As the tidal wave of reality shows on TV gets ready to turn 15 years old next year (yes, 2000 seemed to be the turning point), it might seem the genre continues to reach the lowest pits of the earth in concepts. But with countless smaller reality shows popping up on cable every week, a few sometimes don’t get noticed for their more interesting insights into human behavior. While you’ll find people who might cite CBS’s long-running “Big Brother” as the best sociological study on television, it doesn’t mean you still won’t be seeing the worst side of human behavior.
What about those that strive a little more to show the diversity of people and give them a little bit of respect? Perhaps you wouldn’t expect it on AMC where all of their fictional dramas brilliantly analyze characters from the very wrong side of the tracks. Regardless, when AMC entered the reality show zone a couple years ago, nobody would have thought they’d create ones that would bring a celebration of certain ideas and people rather than debase them.
Other than one exception (based on a sociological satirical rule of thumb), AMC may arguably have some of the most insightful reality shows on TV today.
While this show usually airs on Tuesdays on AMC, many people might have caught it in the reruns on late Sunday nights after “Mad Men.” That’s when I caught it this season after missing the first season last year. As disturbing as the title might be, it may be one of the greatest shows on TV looking into human behavior and giving credence to a freak show possibly existing in the times we’re living in.
Run by former music producer Todd Ray, the Venice Beach, California freak show he operates is one that seems to be the most humane business in the United States. Despite hiring people with various physical oddities (some from birth and others by their own volition), his sense of compassion for these people and seemingly brilliant and caring business tactics gives a good name to family-run businesses. Even if perhaps we don’t see every piece of reality on camera, the front it puts up gives a cleaner shine to reality shows.
As disturbing as some of it might be, it oddly made for an interesting late-night coda to “Mad Men” this season, particularly when the latter show becomes its own freak show.
“Comic Book Men”
Here’s another show that airs on a different night, but also reruns after some of the big-name shows on Sunday nights.
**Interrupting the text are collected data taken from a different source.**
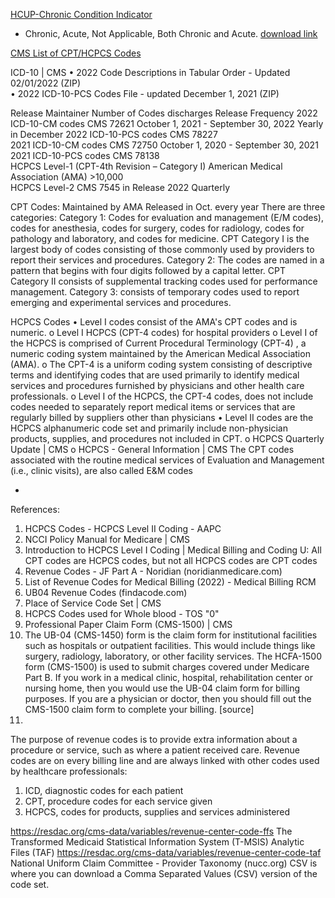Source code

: [HCUP-Chronic Condition Indicator](https://www.hcup-us.ahrq.gov/toolssoftware/chronic_icd10/chronic_icd10.jsp#download)  
- Chronic, Acute, Not Applicable, Both Chronic and Acute. [download link](https://www.hcup-us.ahrq.gov/toolssoftware/chronic_icd10/CCI-ICD10CM-v2021-1.zip)  

[CMS List of CPT/HCPCS Codes](https://www.cms.gov/Medicare/Fraud-and-Abuse/PhysicianSelfReferral?msclkid=915e55c3d13011ecb39f45d53e297bbe)

ICD-10 | CMS
•	2022 Code Descriptions in Tabular Order - Updated 02/01/2022 (ZIP)  
•	2022 ICD-10-PCS Codes File - updated December 1, 2021 (ZIP)


Release	Maintainer	Number of Codes	discharges	Release Frequency
2022 ICD-10-CM codes	CMS	72621	October 1, 2021 - September 30, 2022	Yearly in December
2022 ICD-10-PCS codes	CMS	78227		
2021 ICD-10-CM codes	CMS	72750	October 1, 2020 - September 30, 2021	
2021 ICD-10-PCS codes	CMS	78138		
HCPCS Level-1 (CPT-4th Revision – Category I)	American Medical Association (AMA)	>10,000		
HCPCS Level-2	CMS	7545 in Release 2022		Quarterly
				

CPT Codes:
Maintained by AMA
Released in Oct. every year
There are three categories: 
Category 1: Codes for evaluation and management (E/M codes), codes for anesthesia, codes for surgery, codes for radiology, codes for pathology and laboratory, and codes for medicine.
CPT Category I is the largest body of codes consisting of those commonly used by providers to report their services and procedures. 
Category 2: The codes are named in a pattern that begins with four digits followed by a capital letter.
CPT Category II consists of supplemental tracking codes used for performance management. 
Category 3: consists of temporary codes used to report emerging and experimental services and procedures. 

HCPCS Codes
•	Level I codes consist of the AMA's CPT codes and is numeric.
o	Level I HCPCS (CPT-4 codes) for hospital providers
o	Level I of the HCPCS is comprised of Current Procedural Terminology (CPT-4) , a numeric coding system maintained by the American Medical Association (AMA).
o	The CPT-4 is a uniform coding system consisting of descriptive terms and identifying codes that are used primarily to identify medical services and procedures furnished by physicians and other health care professionals. 
o	Level I of the HCPCS, the CPT-4 codes, does not include codes needed to separately report medical items or services that are regularly billed by suppliers other than physicians
•	Level II codes are the HCPCS alphanumeric code set and primarily include non-physician products, supplies, and procedures not included in CPT.
o	HCPCS Quarterly Update | CMS
o	HCPCS - General Information | CMS
The CPT codes associated with the routine medical services of Evaluation and Management (i.e., clinic visits), are also called E&M codes

 
-	
References:
1.	HCPCS Codes - HCPCS Level II Coding - AAPC
2.	NCCI Policy Manual for Medicare | CMS
3.	Introduction to HCPCS Level I Coding | Medical Billing and Coding U: All CPT codes are HCPCS codes, but not all HCPCS codes are CPT codes
4.	Revenue Codes - JF Part A - Noridian (noridianmedicare.com)
5.	List of Revenue Codes for Medical Billing (2022) - Medical Billing RCM
6.	UB04 Revenue Codes (findacode.com)
7.	Place of Service Code Set | CMS
8.	HCPCS Codes used for Whole blood - TOS "0"
9.	Professional Paper Claim Form (CMS-1500) | CMS
10.	The UB-04 (CMS-1450) form is the claim form for institutional facilities such as hospitals or outpatient facilities. This would include things like surgery, radiology, laboratory, or other facility services. The HCFA-1500 form (CMS-1500) is used to submit charges covered under Medicare Part B. If you work in a medical clinic, hospital, rehabilitation center or nursing home, then you would use the UB-04 claim form for billing purposes. If you are a physician or doctor, then you should fill out the CMS-1500 claim form to complete your billing. [source]
11.	

The purpose of revenue codes is to provide extra information about a procedure or service, such as where a patient received care. 
Revenue codes are on every billing line and are always linked with other codes used by healthcare professionals:
1.	ICD, diagnostic codes for each patient
2.	CPT, procedure codes for each service given
3.	HCPCS, codes for products, supplies and services administered

https://resdac.org/cms-data/variables/revenue-center-code-ffs
The Transformed Medicaid Statistical Information System (T-MSIS) Analytic Files (TAF)
https://resdac.org/cms-data/variables/revenue-center-code-taf 
National Uniform Claim Committee - Provider Taxonomy (nucc.org)
CSV is where you can download a Comma Separated Values (CSV) version of the code set. 
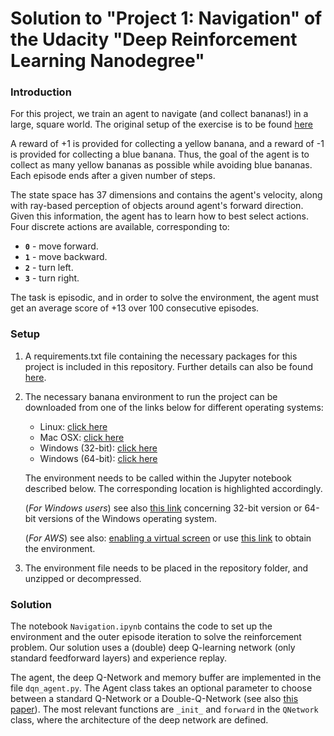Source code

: # Solution to "Project 1: Navigation" of the Udacity "Deep Reinforcement Learning Nanodegree"

### Introduction

For this project, we train an agent to navigate (and collect bananas!) in a large, square world. The original setup of the exercise is to be found [here](https://github.com/udacity/deep-reinforcement-learning/tree/master/p1_navigation)

A reward of +1 is provided for collecting a yellow banana, and a reward of -1 is provided for collecting a blue banana.  Thus, the goal of the agent is to collect as many yellow bananas as possible while avoiding blue bananas. Each episode ends after a given number of steps.

The state space has 37 dimensions and contains the agent's velocity, along with ray-based perception of objects around agent's forward direction. Given this information, the agent has to learn how to best select actions.  Four discrete actions are available, corresponding to:
- **`0`** - move forward.
- **`1`** - move backward.
- **`2`** - turn left.
- **`3`** - turn right.

The task is episodic, and in order to solve the environment, the agent must get an average score of +13 over 100 consecutive episodes.

### Setup

1. A requirements.txt file containing the necessary packages for this project is included in this repository. Further details can also be found [here](https://github.com/udacity/deep-reinforcement-learning/tree/master/).

2. The necessary banana environment to run the project can be downloaded from one of the links below for different operating systems:
    - Linux: [click here](https://s3-us-west-1.amazonaws.com/udacity-drlnd/P1/Banana/Banana_Linux.zip)
    - Mac OSX: [click here](https://s3-us-west-1.amazonaws.com/udacity-drlnd/P1/Banana/Banana.app.zip)
    - Windows (32-bit): [click here](https://s3-us-west-1.amazonaws.com/udacity-drlnd/P1/Banana/Banana_Windows_x86.zip)
    - Windows (64-bit): [click here](https://s3-us-west-1.amazonaws.com/udacity-drlnd/P1/Banana/Banana_Windows_x86_64.zip)

    The environment needs to be called within the Jupyter notebook described below. The corresponding location is highlighted accordingly.
    
    (_For Windows users_) see also [this link](https://support.microsoft.com/en-us/help/827218/how-to-determine-whether-a-computer-is-running-a-32-bit-version-or-64) concerning 32-bit version or 64-bit versions of the Windows operating system.

    (_For AWS_) see also: [enabling a virtual screen](https://github.com/Unity-Technologies/ml-agents/blob/master/docs/Training-on-Amazon-Web-Service.md) or use [this link](https://s3-us-west-1.amazonaws.com/udacity-drlnd/P1/Banana/Banana_Linux_NoVis.zip) to obtain the environment.

3. The environment file needs to be placed in the repository folder, and unzipped or decompressed.


### Solution

The notebook `Navigation.ipynb` contains the code to set up the environment and the outer episode iteration to solve the reinforcement problem. Our solution uses a (double) deep Q-learning network (only standard feedforward layers) and experience replay.

The agent, the deep Q-Network and memory buffer are implemented in the file `dqn_agent.py`. The Agent class takes an optional parameter to choose between a standard Q-Network or a Double-Q-Network (see also [this paper](https://arxiv.org/abs/1509.06461)). The most relevant functions are `_init_` and `forward` in the `QNetwork` class, where the architecture of the deep network are defined.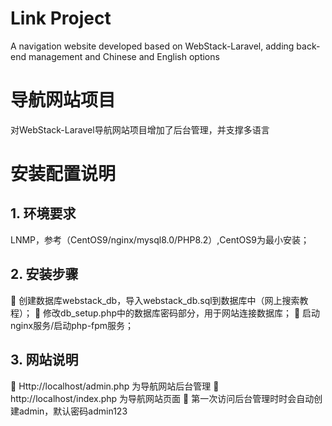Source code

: # Link Project
 A navigation website developed based on WebStack-Laravel, adding back-end management and Chinese and English options
# 导航网站项目
对WebStack-Laravel导航网站项目增加了后台管理，并支撑多语言
# 安装配置说明
## 1.	环境要求
LNMP，参考（CentOS9/nginx/mysql8.0/PHP8.2）,CentOS9为最小安装；
## 2.	安装步骤
	创建数据库webstack_db，导入webstack_db.sql到数据库中（网上搜索教程）；
	修改db_setup.php中的数据库密码部分，用于网站连接数据库；
	启动nginx服务/启动php-fpm服务；
## 3.	网站说明
	Http://localhost/admin.php  为导航网站后台管理
	http://localhost/index.php   为导航网站页面
	第一次访问后台管理时时会自动创建admin，默认密码admin123

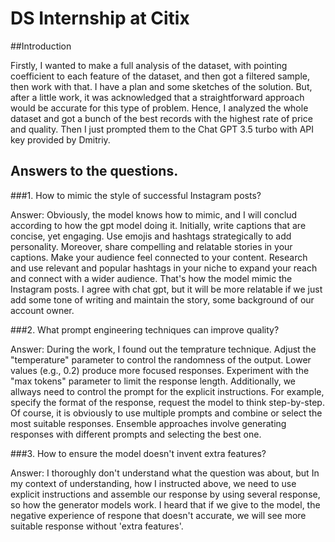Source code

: # DS Internship at Citix

##Introduction

Firstly, I wanted to make a full analysis of the dataset, with pointing coefficient to each feature of the dataset, and then got a filtered sample, then work with that. I have a plan and some sketches of the solution. But, after a little work, it was acknowledged that a straightforward approach would be accurate for this type of problem. Hence, I analyzed the whole dataset and got a bunch of the best records with the highest rate of price and quality. Then I just prompted them to the Chat GPT 3.5 turbo with API key provided by Dmitriy. 

## Answers to the questions.

###1. How to mimic the style of successful Instagram posts?

Answer: Obviously, the model knows how to mimic, and I will conclud according to how the gpt model doing it. Initially, write captions that are concise, yet engaging. Use emojis and hashtags strategically to add personality. Moreover, share compelling and relatable stories in your captions. Make your audience feel connected to your content. Research and use relevant and popular hashtags in your niche to expand your reach and connect with a wider audience. That's how the model mimic the Instagram posts. I agree with chat gpt, but it will be more relatable if we just add some tone of writing and maintain the story, some background of our account owner.

###2. What prompt engineering techniques can improve quality?

Answer: During the work, I found out the temprature technique. Adjust the "temperature" parameter to control the randomness of the output. Lower values (e.g., 0.2) produce more focused responses. Experiment with the "max tokens" parameter to limit the response length.
Additionally, we allways need to control the prompt for the explicit instructions. For example, specify the format of the response, request the model to think step-by-step. Of course, it is obviously to use multiple prompts and combine or select the most suitable responses. Ensemble approaches involve generating responses with different prompts and selecting the best one.

###3. How to ensure the model doesn't invent extra features?

Answer: I thoroughly don't understand what the question was about, but In my context of understanding, how I instructed above, we need to use explicit instructions and assemble our response by using several response, so how the generator models work. I heard that if we give to the model, the negative experience of respone that doesn't accurate, we will see more suitable response without 'extra features'.
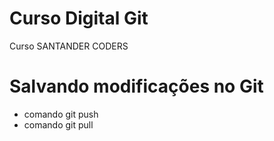 # Curso Digital Git
Curso SANTANDER CODERS

# Salvando modificações no Git
* comando git push
* comando git pull
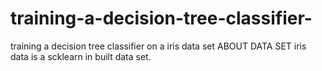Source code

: # training-a-decision-tree-classifier-
training a decision tree classifier on a iris data set
ABOUT DATA SET
iris data is a scklearn in built data set.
When “The Walking Dead” airs, “Comic Book Men” sometimes follows in the early late-night hours. Put together by director Kevin Smith and set in his own comic book shop, it’s an innocuous show of friends sitting around a table talking about their experiences dealing with comic books. Everyone is their true self here, including Smith and his buddies shooting the geek breeze like a group of teenagers. When one of them tells about the excitement of meeting an iconic comic book artist or finding a rare comic book for sale somewhere, it flashes to prior filmed segments that are much more interesting than they sound.
With a number of reality shows in recent years that celebrate history and the iconic parts of our American heritage, “Comic Book Men” adds to the list. No matter what you think of Smith’s movies, he and his cohorts are a very likeable cast that gives you a feeling you’re personally there chatting with them. If you’re of their generation in absorbing comic book pop culture, you’ll relate even more.
“Small Town Security”
This might be one of the most misunderstood reality shows on TV. While a number of critics bashed this AMC show based on the cynical view of a small town security firm, it’s actually quite insightful about southern small town life and the real-life crazy characters the security firm deals with regularly. You could call it a real-life “Andy Griffith Show”, because the characters are almost as eccentric and hilarious. No doubt some of it is fabricated for entertainment value. However, not all are, and the story of Lieutenant Croft being revealed as transgender was very much real.
The above story reminds me of Silverton, Oregon, a small town located near my own hometown. In Silverton, the mayor is also transgender, and they almost made a reality show out of his daily life. Now we see it play out in part in Ringgold, Georgia where you’re seeing a real slice of humanity, even if it isn’t always pretty.
Other Insightful AMC Reality Shows
AMC reality shows like “The Pitch” and “Immortalized” may cater to the trend of showing the so-called reality of oddball careers, yet these are also worth catching when they return for a new season. “The Pitch” takes us into a real advertising agency where you see the same politics play out today as in “Mad Men.” With women in leadership roles, though, it made for an excellent “Mad Men” complement in past seasons.
You also have “Immortalized”, which may be disturbing to those who love animals. Despite being about taxidermy, it has some interesting insights into the business and in the competitive nature of it. Much like “Pawn Stars”, looking into the insides of very old business concepts can sometimes tell you considerably more than usual about how we’ve evolved sociologically. That’s more than you can say of other reality shows that aren’t afraid to show us how we’ve de-evolved just as quickly.